Accident severity in New York State

Exploratory data analysis

Research question(s)

What are the major factors affecting accident severity?

How does time of day affect accident severity?

How does weather affect the probability of an accident being deemed less/more severe?

Data collection and cleaning

This data set was collected using multiple APIs that provide streaming traffic incident (or event) data. These APIs broadcast traffic data captured by a variety of entities, such as the US and state departments of transportation, law enforcement agencies, traffic cameras, and traffic sensors within the road-networks.

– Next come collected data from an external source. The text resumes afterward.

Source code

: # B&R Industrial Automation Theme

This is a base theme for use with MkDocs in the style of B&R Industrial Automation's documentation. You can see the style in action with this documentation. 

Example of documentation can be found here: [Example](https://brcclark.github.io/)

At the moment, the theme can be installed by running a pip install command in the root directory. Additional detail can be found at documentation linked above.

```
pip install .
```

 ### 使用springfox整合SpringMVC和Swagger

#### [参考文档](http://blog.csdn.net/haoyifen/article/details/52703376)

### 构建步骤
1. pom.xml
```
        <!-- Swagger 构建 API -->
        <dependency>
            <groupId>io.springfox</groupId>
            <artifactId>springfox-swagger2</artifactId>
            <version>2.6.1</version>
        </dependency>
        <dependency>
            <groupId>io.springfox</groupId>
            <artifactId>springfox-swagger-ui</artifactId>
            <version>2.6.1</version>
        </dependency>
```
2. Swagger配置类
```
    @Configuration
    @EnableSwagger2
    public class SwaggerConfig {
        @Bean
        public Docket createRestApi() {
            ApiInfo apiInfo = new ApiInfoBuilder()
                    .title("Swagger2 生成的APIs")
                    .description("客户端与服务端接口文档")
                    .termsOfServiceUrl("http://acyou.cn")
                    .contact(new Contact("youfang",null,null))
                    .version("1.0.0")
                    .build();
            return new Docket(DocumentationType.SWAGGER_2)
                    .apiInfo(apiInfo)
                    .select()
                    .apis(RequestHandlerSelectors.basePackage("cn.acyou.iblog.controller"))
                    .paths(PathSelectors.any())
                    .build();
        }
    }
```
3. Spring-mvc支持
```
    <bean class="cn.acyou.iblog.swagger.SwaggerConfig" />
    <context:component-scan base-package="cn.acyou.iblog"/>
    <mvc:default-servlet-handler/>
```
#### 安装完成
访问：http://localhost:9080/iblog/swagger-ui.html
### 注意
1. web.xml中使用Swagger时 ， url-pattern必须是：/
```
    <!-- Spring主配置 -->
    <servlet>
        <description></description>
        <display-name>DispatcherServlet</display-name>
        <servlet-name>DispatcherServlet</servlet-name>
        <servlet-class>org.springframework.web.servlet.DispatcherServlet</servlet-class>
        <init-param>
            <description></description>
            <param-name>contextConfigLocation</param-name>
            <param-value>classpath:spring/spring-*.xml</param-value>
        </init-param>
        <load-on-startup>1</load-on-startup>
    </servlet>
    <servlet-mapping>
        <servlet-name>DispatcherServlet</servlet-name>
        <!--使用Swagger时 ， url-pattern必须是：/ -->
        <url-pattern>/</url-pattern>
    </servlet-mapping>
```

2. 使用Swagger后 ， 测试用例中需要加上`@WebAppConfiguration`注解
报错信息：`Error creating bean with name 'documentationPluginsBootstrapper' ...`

The full data set was collected for analysis in the paper Moosavi, Sobhan, Mohammad Hossein Samavatian, Srinivasan Parthasarathy, and Rajiv Ramnath. “A Countrywide Traffic Accident Dataset.”, 2019 and is available in full from Kaggle. Moosavi’s team collected traffic accident data from 2016-2021 for 49 US States.

Cleaning of the data set for this analysis involved narrowing the scope of the data set to just accidents occurring in the state of New York in the 5 year time frame. This analysis also choose to limit the focus of “Accident Infrastructure” variables to the four most common types as many indicators were present in <<1% of the observations.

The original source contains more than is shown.